Records list 11 pieces of evidence under the notation of “drugs/prescription,” but it is not clear if that means 11 pills or 11 different types of pills.

But a news release after his arrest said they were Schedule IV prescription drugs.

Those types of drugs include Xanax, Darvocet, Valium, Ativan and Ambien.

The officer asked for a sergeant and another officer to help him. Officer Thomas told Sergeant Dunlap he found $29,029 in cash in the briefcase and a laundry bag in the Toyota Highlander.

The inventory turned up $14,516 in the briefcase, $2,513 in Irsay’s wallet and $12,000 in one of two “laundry” bags on the passenger’s side floorboard, according to police records.

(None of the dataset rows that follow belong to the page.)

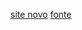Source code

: [site novo](https://otavior01.github.io/siteifschistoria/historia/)
[fonte](https://linkdigital.ifsc.edu.br/2015/02/24/aula-inaugural-do-curso-de-ciencia-da-computacao-reuniu-autoridades-no-campus-lages/)
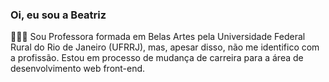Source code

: ### Oi, eu sou a Beatriz

👩🏻‍🏫 Sou Professora formada em Belas Artes pela Universidade Federal Rural do Rio de Janeiro (UFRRJ), 
mas, apesar disso, não me identifico com a profissão. Estou em processo de mudança de carreira para a área de desenvolvimento web front-end.


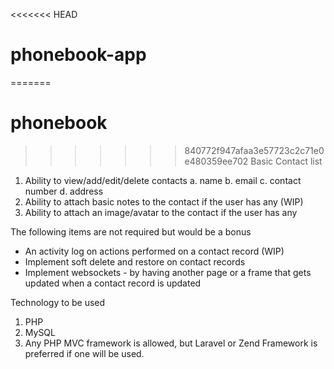 <<<<<<< HEAD
# phonebook-app

=======
# phonebook
>>>>>>> 840772f947afaa3e57723c2c71e0e480359ee702
Basic Contact list

1. Ability to view/add/edit/delete contacts
   a. name
   b. email
   c. contact number
   d. address
2. Ability to attach basic notes to the contact if the user has any (WIP)
3. Ability to attach an image/avatar to the contact if the user has any

The following items are not required but would be a bonus

- An activity log on actions performed on a contact record (WIP)
- Implement soft delete and restore on contact records
- Implement websockets - by having another page or a frame that gets updated when a contact record is updated

Technology to be used

1. PHP
2. MySQL
3. Any PHP MVC framework is allowed, but Laravel or Zend Framework is preferred if one will be used.
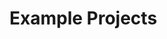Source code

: # Example Projects

<!-- Real-world examples of using Wippy in complete projects. Include project descriptions, source code, explanations of design decisions, and links to live demos where possible. -->

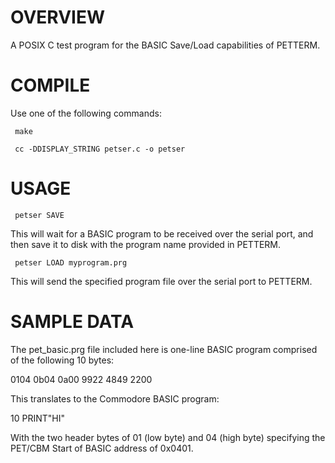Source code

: # OVERVIEW

A POSIX C test program for the BASIC Save/Load capabilities of PETTERM.

# COMPILE

Use one of the following commands:

` make`

` cc -DDISPLAY_STRING petser.c -o petser`

# USAGE

` petser SAVE`

This will wait for a BASIC program to be received over the serial port, and then save it to disk with the program name provided in PETTERM.

` petser LOAD myprogram.prg`

This will send the specified program file over the serial port to PETTERM.

# SAMPLE DATA

The pet_basic.prg file included here is one-line BASIC program comprised of the following 10 bytes:

0104 0b04 0a00 9922 4849 2200

This translates to the Commodore BASIC program:

10 PRINT"HI"

With the two header bytes of 01 (low byte) and 04 (high byte) specifying the PET/CBM Start of BASIC address of 0x0401.
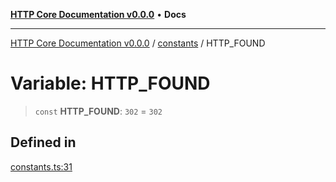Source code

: [**HTTP Core Documentation v0.0.0**](../../README.md) • **Docs**

***

[HTTP Core Documentation v0.0.0](../../modules.md) / [constants](../README.md) / HTTP\_FOUND

# Variable: HTTP\_FOUND

> `const` **HTTP\_FOUND**: `302` = `302`

## Defined in

[constants.ts:31](https://github.com/stonemjs/http-core/blob/3497087dac965583296f5092cd519a9aa0728373/src/constants.ts#L31)
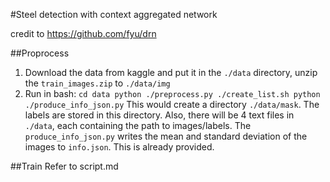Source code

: #Steel detection with context aggregated network

credit to https://github.com/fyu/drn

##Proprocess

1. Download the data from kaggle and put it in the `./data` directory, unzip the `train_images.zip` to `./data/img`
2. Run in bash:
`
cd data
python ./preprocess.py
./create_list.sh
python ./produce_info_json.py
`
This would create a directory `./data/mask`. The labels are stored in this directory.
Also, there will be 4 text files in `./data`, each containing the path to images/labels.
The `produce_info_json.py` writes the mean and standard deviation of the images to `info.json`. This is already provided.

##Train
Refer to script.md
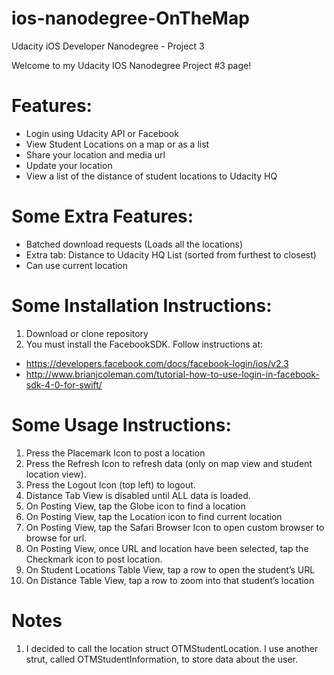 # ios-nanodegree-OnTheMap
Udacity iOS Developer Nanodegree - Project 3

Welcome to my Udacity IOS Nanodegree Project #3 page!

# Features:
- Login using Udacity API or Facebook
- View Student Locations on a map or as a list
- Share your location and media url
- Update your location
- View a list of the distance of student locations to Udacity HQ

# Some Extra Features:
- Batched download requests (Loads all the locations)
- Extra tab: Distance to Udacity HQ List (sorted from furthest to closest)
- Can use current location

# Some Installation Instructions:
1. Download or clone repository
2. You must install the FacebookSDK. Follow instructions at:
- https://developers.facebook.com/docs/facebook-login/ios/v2.3
- http://www.brianjcoleman.com/tutorial-how-to-use-login-in-facebook-sdk-4-0-for-swift/

# Some Usage Instructions:
1. Press the Placemark Icon to post a location
2. Press the Refresh Icon to refresh data (only on map view and student location view). 
3. Press the Logout Icon (top left) to logout.
4. Distance Tab View is disabled until ALL data is loaded. 
5. On Posting View, tap the Globe icon to find a location
6. On Posting View, tap the Location icon to find current location 
7. On Posting View, tap the Safari Browser Icon to open custom browser to browse for url.
8. On Posting View, once URL and location have been selected, tap the Checkmark icon to post location. 
9. On Student Locations Table View, tap a row to open the student’s URL
10. On Distance Table View, tap a row to zoom into that student’s location

# Notes
1. I decided to call the location struct OTMStudentLocation. I use another strut, called OTMStudentInformation, to store data about the user. 

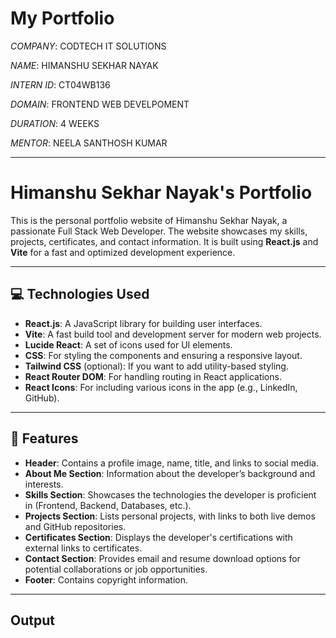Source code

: 
# My Portfolio
_COMPANY_: CODTECH IT SOLUTIONS

_NAME_: HIMANSHU SEKHAR NAYAK

_INTERN ID_: CT04WB136

_DOMAIN_: FRONTEND WEB DEVELPOMENT

_DURATION_: 4 WEEKS

_MENTOR_: NEELA SANTHOSH KUMAR

---

# Himanshu Sekhar Nayak's Portfolio

This is the personal portfolio website of Himanshu Sekhar Nayak, a passionate Full Stack Web Developer. The website showcases my skills, projects, certificates, and contact information. It is built using **React.js** and **Vite** for a fast and optimized development experience.

---

## 💻 Technologies Used

- **React.js**: A JavaScript library for building user interfaces.
- **Vite**: A fast build tool and development server for modern web projects.
- **Lucide React**: A set of icons used for UI elements.
- **CSS**: For styling the components and ensuring a responsive layout.
- **Tailwind CSS** (optional): If you want to add utility-based styling.
- **React Router DOM**: For handling routing in React applications.
- **React Icons**: For including various icons in the app (e.g., LinkedIn, GitHub).

---

## 🚀 Features

- **Header**: Contains a profile image, name, title, and links to social media.
- **About Me Section**: Information about the developer’s background and interests.
- **Skills Section**: Showcases the technologies the developer is proficient in (Frontend, Backend, Databases, etc.).
- **Projects Section**: Lists personal projects, with links to both live demos and GitHub repositories.
- **Certificates Section**: Displays the developer's certifications with external links to certificates.
- **Contact Section**: Provides email and resume download options for potential collaborations or job opportunities.
- **Footer**: Contains copyright information.

---

## Output
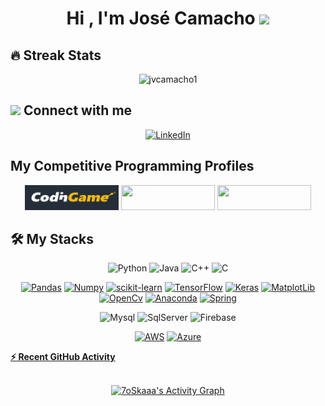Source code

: <h1 align="center">Hi , I'm José Camacho <img src="https://media.giphy.com/media/hvRJCLFzcasrR4ia7z/giphy.gif" width="35"></h1>

<!--
**jvcamacho1/jvcamacho1** is a ✨ _special_ ✨ repository because its `README.md` (this file) appears on your GitHub profile.

Here are some ideas to get you started:

- 🔭 I’m currently working on ...
- 🌱 I’m currently learning ...
- 👯 I’m looking to collaborate on ...
- 🤔 I’m looking for help with ...
- 💬 Ask me about ...
- 📫 How to reach me: ...
- 😄 Pronouns: ...
- ⚡ Fun fact: ...
-->

## 🔥 Streak Stats
<p align="center"><img src="https://github-readme-streak-stats.herokuapp.com/?user=jvcamacho1&theme=algolia" alt="jvcamacho1" /></p>

## <img src="https://media.giphy.com/media/iY8CRBdQXODJSCERIr/giphy.gif" width="30px"> Connect with me
<p align="center">
<a href="(https://www.linkedin.com/in/jos%C3%A9-victor-xavier-camacho-9a1a34197/)/"><img src="https://img.shields.io/badge/linkedin-%230A66C2.svg?style=plastic&logo=linkedin&logoColor=white" width="180" height="40" alt="LinkedIn"/></a>
</p>

## My Competitive Programming Profiles
<p align="center">
  <a href="https://www.codingame.com/profile/ce3be6c5b8896d64e3c98477fffbddf46685844"><img src="https://github.com/jvcamacho1/jvcamacho1/blob/main/cg.PNG"
   width="150" height="40"></img></a>
  <a href="https://leetcode.com/jvcamacho1/"><img src="https://img.shields.io/badge/LeetCode-000000?style=for-the-badge&logo=LeetCode&logoColor=#d16c06"
   width="150" height="40"></img></a>
  <a href="https://www.hackerrank.com/jv_camacho"><img src="https://img.shields.io/badge/-Hackerrank-2EC866?style=for-the-badge&logo=HackerRank&logoColor=white"           width="150" height="40"></img></a>
</p>

## 🛠️ My Stacks
<!--📋 Languages-->
<p align="center"> 
  <a><img alt="Python" src="https://img.shields.io/badge/Python%20-%2314354C.svg?style=plastic&logo=python&logoColor=white"width="150" height="40"></a>
  <a><img alt="Java" src="https://img.shields.io/badge/Java-%23007396.svg?style=plastic&logo=java&logoColor=white"width="150" height="40"></a>
  <a><img alt="C++" src="https://img.shields.io/badge/C++%20-%2300599C.svg?style=plastic&logo=c%2B%2B&logoColor=white"width="150" height="40"></a>
  <a><img alt="C" src="https://img.shields.io/badge/c-%2300599C.svg?style=plastic&logo=c&logoColor=white"width="150" height="40"></a>
</p>

<!--📚 Frameworks, Platforms and Libraries-->
<p align="center">
<a href="#"><img alt="Pandas" src="https://img.shields.io/badge/pandas-%23150458.svg?style=plastic&logo=pandas&logoColor=white"width="150" height="40"></a>
<a href="#"><img alt="Numpy" src="https://img.shields.io/badge/numpy-%23013243.svg?style=plastic&logo=numpy&logoColor=white"width="150" height="40"></a>
<a href="#"><img alt="scikit-learn" src="https://img.shields.io/badge/scikit--learn-%23F7931E.svg?style=plastic&logo=scikit-learn&logoColor=white"width="150" height="40"></a>
<a href="#"><img alt="TensorFlow" src="https://img.shields.io/badge/TensorFlow-%23FF6F00.svg?style=plastic&logo=TensorFlow&logoColor=white"width="150" height="40"></a>
<a href="#"><img alt="Keras" src="https://img.shields.io/badge/Keras-%23D00000.svg?style=plastic&logo=Keras&logoColor=white"width="150" height="40"></a>
<a href="#"><img alt="MatplotLib" src="https://img.shields.io/badge/Matplotlib-%23#ffffff.svg?style=plastic&logo=Matplotlib&logoColor=white"width="150" height="40"></a>
<a href="#"><img alt="OpenCv" src="https://img.shields.io/badge/opencv-%23white.svg?style=plastic&logo=opencv&logoColor=white"width="150" height="40"></a>
<a href="#"><img alt="Anaconda" src="https://img.shields.io/badge/Anaconda-%2344A833.svg?style=plastic&logo=anaconda&logoColor=white"width="150" height="40"></a>
<a href="#"><img alt="Spring" src="https://img.shields.io/badge/spring-%236DB33F.svg?style=plastic&logo=spring&logoColor=white"width="150" height="40"></a>
</p>

<!--💾 Databases-->
<p align="center"> 
  <a> <img alt="Mysql" src="https://img.shields.io/badge/mysql-%2300f.svg?style=plastic&logo=mysql&logoColor=white"width="150" height="40"></a>
  <a> <img alt="SqlServer" src="https://img.shields.io/badge/Microsoft%20SQL%20Sever-CC2927?style=plastic&logo=microsoft%20sql%20server&logoColor=white"width="150" height="40"></a>
  <a> <img alt="Firebase" src="https://img.shields.io/badge/Firebase-039BE5?style=plastic&logo=Firebase&logoColor=white"width="150" height="40"></a>
</p>

<!--☁️ Hosting/SaaS-->
<p align="center">
<a href="#"><img alt="AWS" src="https://img.shields.io/badge/AWS-%23FF9900.svg?style=plastic&logo=amazon-aws&logoColor=white"width="150" height="40"></a>
<a href="#"><img alt="Azure" src="https://img.shields.io/badge/azure-%230072C6.svg?style=plastic&logo=microsoftazure&logoColor=white"width="150" height="40"</a> 
</p>


 </p>
 <summary><b>⚡ Recent GitHub Activity</b></summary>
 <p align="center"> 
  <br/>
   <a href="https://github.com/jvcamacho1"><img alt="7oSkaaa's Activity Graph" src="https://activity-graph.herokuapp.com/graph?username=jvcamacho1&theme=react-dark" /></a>
   </p>
  <br/>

The report did not state where Irsay was before he was arrested. According to the Star, he recently bought a house just a half-mile where he was arrested.

The officers said Irsay could barely stand up on his own, but agreed to a Breathalyzer test, but the results were redacted from the documents. But the officers believed substances other than alcohol affected him. He refused a blood test, which means his license could be suspended for a year.

An on-call prosecutor was then contacted and he obtained a warrant ordering Irsay to submit to the blood draw. A nurse at the jail took two vials of blood from Irsay at 2:40 a.m.

Following state law, the officers then took Irsay’s driver’s license for refusing to submit to the chemical test.

At the jail, Irsay declined to answer questions without his attorney present, reports said, so he was not interrogated.

This is not Irsay’s first incident with prescription drugs. He admitted abusing prescription drugs in 2002. He is now being treated at an out-of-state facility while his oldest daughter Carlie Irsay-Gordon is overseeing operations with the Colts.